ASSIGNMENT -> Print the listing below only from the line that has "Lieber Arthur! Ihren" through the line that has "The reason for", exactly, and drop any picture.

:: PROVIDED MATERIAL ::

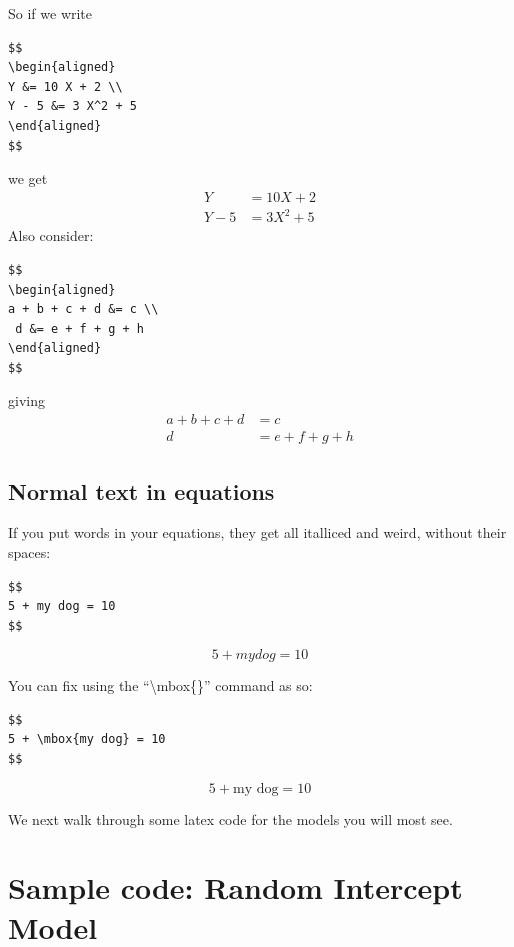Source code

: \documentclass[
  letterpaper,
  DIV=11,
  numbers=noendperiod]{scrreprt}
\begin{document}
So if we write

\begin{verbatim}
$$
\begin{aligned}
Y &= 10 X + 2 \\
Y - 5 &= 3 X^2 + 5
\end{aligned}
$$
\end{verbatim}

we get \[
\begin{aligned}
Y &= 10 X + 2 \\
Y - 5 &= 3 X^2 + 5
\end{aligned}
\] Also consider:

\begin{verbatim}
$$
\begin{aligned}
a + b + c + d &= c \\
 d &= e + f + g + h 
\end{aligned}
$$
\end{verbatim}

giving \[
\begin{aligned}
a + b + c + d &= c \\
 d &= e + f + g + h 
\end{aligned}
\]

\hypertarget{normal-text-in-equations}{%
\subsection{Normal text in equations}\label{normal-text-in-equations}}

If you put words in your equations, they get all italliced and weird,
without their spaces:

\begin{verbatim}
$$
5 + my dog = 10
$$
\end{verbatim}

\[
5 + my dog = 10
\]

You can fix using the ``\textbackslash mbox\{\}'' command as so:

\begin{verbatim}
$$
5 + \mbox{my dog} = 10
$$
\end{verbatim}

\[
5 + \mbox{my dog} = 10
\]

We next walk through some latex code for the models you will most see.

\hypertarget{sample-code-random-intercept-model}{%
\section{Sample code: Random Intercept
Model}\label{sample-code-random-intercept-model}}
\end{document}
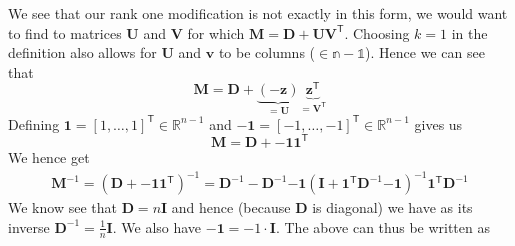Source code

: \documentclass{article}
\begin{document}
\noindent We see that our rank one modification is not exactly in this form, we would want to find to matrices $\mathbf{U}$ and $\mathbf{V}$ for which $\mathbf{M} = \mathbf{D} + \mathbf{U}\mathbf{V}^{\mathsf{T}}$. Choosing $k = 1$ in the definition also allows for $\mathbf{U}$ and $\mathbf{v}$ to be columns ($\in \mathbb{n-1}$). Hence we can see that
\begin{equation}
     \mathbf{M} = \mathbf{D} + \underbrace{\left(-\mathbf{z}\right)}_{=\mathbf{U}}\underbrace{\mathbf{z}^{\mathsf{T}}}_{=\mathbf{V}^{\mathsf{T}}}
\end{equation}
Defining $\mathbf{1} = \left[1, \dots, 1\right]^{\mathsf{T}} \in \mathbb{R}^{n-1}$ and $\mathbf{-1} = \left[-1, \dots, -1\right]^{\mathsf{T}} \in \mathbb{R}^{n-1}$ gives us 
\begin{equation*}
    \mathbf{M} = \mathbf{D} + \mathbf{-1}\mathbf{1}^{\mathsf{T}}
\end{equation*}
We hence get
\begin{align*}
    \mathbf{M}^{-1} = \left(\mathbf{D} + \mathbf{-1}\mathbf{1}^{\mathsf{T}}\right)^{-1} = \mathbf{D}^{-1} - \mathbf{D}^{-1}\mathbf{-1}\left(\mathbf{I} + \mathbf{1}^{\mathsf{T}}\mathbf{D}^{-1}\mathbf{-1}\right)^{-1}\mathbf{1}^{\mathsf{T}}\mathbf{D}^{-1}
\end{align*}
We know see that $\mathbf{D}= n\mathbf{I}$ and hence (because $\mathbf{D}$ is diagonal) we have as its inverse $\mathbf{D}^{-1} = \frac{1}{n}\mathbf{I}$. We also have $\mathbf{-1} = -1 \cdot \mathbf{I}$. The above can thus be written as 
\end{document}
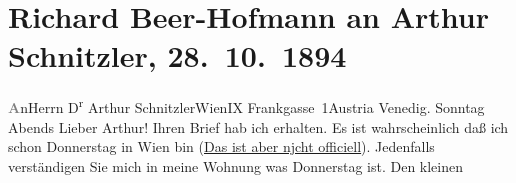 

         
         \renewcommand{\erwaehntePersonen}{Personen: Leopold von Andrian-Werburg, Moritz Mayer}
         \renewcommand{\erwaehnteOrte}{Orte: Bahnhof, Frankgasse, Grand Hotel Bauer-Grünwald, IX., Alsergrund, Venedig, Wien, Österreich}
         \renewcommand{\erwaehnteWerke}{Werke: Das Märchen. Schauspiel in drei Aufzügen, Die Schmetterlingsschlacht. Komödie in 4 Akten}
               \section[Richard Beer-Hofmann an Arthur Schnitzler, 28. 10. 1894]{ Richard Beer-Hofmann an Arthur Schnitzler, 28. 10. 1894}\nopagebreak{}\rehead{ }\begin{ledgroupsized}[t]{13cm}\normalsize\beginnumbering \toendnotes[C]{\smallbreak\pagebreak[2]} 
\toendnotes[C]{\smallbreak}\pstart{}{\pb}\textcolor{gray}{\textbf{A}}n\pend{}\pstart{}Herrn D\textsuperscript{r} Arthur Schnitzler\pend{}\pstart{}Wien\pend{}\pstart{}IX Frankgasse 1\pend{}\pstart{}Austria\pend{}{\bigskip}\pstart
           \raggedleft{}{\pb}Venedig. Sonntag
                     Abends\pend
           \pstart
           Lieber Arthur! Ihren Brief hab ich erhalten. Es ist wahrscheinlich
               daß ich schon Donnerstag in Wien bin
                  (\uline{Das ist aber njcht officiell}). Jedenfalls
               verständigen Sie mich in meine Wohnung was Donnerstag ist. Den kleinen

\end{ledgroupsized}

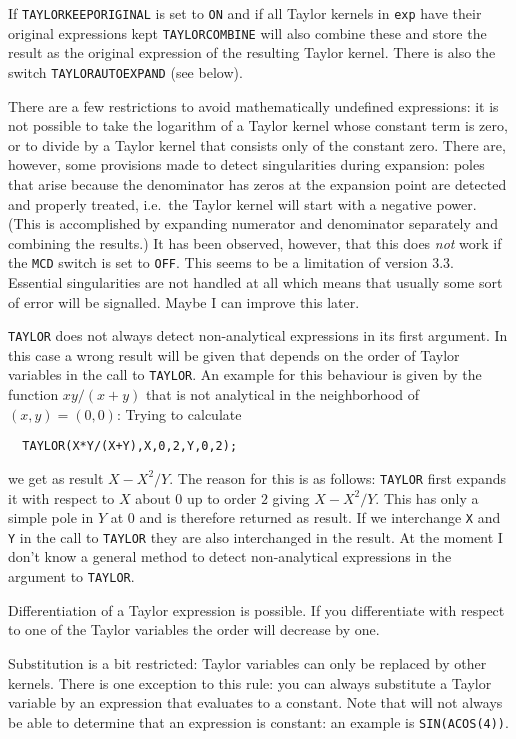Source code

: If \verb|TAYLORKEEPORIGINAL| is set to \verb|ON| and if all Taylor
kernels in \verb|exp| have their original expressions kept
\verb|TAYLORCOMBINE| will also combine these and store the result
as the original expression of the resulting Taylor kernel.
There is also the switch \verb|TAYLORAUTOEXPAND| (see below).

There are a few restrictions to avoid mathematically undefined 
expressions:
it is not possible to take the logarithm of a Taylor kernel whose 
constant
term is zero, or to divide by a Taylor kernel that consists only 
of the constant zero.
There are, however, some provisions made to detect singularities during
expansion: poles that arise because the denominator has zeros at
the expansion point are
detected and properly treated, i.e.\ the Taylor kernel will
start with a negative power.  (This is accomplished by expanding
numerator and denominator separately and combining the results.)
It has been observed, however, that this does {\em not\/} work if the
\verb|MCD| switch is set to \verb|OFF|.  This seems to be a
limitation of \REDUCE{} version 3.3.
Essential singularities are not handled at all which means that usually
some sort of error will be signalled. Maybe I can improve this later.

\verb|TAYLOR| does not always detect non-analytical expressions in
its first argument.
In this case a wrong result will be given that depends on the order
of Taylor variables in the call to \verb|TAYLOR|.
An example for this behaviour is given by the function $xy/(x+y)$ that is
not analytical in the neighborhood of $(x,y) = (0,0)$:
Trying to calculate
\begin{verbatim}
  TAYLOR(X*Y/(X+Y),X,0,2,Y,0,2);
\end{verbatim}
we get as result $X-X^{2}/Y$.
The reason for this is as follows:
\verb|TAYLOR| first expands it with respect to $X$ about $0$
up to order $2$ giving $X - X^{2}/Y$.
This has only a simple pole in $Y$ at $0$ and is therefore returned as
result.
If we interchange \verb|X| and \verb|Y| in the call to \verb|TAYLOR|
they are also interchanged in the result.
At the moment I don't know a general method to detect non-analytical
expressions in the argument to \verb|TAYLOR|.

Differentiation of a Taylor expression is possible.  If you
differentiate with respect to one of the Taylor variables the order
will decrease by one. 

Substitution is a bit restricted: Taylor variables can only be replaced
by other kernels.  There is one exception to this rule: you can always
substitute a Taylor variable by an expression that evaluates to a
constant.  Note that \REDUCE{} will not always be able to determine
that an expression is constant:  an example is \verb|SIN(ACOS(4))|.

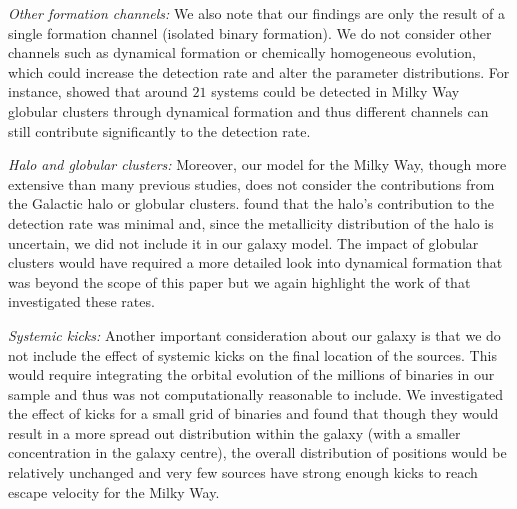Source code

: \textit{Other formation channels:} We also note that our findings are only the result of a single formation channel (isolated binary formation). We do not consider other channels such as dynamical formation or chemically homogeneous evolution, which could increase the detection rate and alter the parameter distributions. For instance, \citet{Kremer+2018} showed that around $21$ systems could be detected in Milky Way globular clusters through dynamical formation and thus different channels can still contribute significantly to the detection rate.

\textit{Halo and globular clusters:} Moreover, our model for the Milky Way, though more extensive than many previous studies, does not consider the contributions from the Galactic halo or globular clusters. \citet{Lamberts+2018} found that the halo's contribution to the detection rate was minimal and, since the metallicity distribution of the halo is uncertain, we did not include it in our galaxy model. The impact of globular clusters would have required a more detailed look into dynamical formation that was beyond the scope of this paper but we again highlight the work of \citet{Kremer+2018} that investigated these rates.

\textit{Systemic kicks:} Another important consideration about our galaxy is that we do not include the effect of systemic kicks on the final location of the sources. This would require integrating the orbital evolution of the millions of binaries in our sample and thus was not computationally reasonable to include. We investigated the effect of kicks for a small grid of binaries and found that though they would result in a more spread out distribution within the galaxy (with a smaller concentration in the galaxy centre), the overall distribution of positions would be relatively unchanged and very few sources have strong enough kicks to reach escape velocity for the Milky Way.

:::

TASK OUTPUT ->
           Lieber Arthur! Ihren Brief hab ich erhalten. Es ist wahrscheinlich
               daß ich schon Donnerstag in Wien bin
                  (\uline{Das ist aber njcht officiell}). Jedenfalls
               verständigen Sie mich in meine Wohnung was Donnerstag ist. Den kleinen

\end{ledgroupsized}

Source code

: If \verb|TAYLORKEEPORIGINAL| is set to \verb|ON| and if all Taylor
kernels in \verb|exp| have their original expressions kept
\verb|TAYLORCOMBINE| will also combine these and store the result
as the original expression of the resulting Taylor kernel.
There is also the switch \verb|TAYLORAUTOEXPAND| (see below).

There are a few restrictions to avoid mathematically undefined 
expressions:
it is not possible to take the logarithm of a Taylor kernel whose 
constant
term is zero, or to divide by a Taylor kernel that consists only 
of the constant zero.
There are, however, some provisions made to detect singularities during
expansion: poles that arise because the denominator has zeros at
the expansion point are
detected and properly treated, i.e.\ the Taylor kernel will
start with a negative power.  (This is accomplished by expanding
numerator and denominator separately and combining the results.)
It has been observed, however, that this does {\em not\/} work if the
\verb|MCD| switch is set to \verb|OFF|.  This seems to be a
limitation of \REDUCE{} version 3.3.
Essential singularities are not handled at all which means that usually
some sort of error will be signalled. Maybe I can improve this later.

\verb|TAYLOR| does not always detect non-analytical expressions in
its first argument.
In this case a wrong result will be given that depends on the order
of Taylor variables in the call to \verb|TAYLOR|.
An example for this behaviour is given by the function $xy/(x+y)$ that is
not analytical in the neighborhood of $(x,y) = (0,0)$:
Trying to calculate
\begin{verbatim}
  TAYLOR(X*Y/(X+Y),X,0,2,Y,0,2);
\end{verbatim}
we get as result $X-X^{2}/Y$.
The reason for this is as follows:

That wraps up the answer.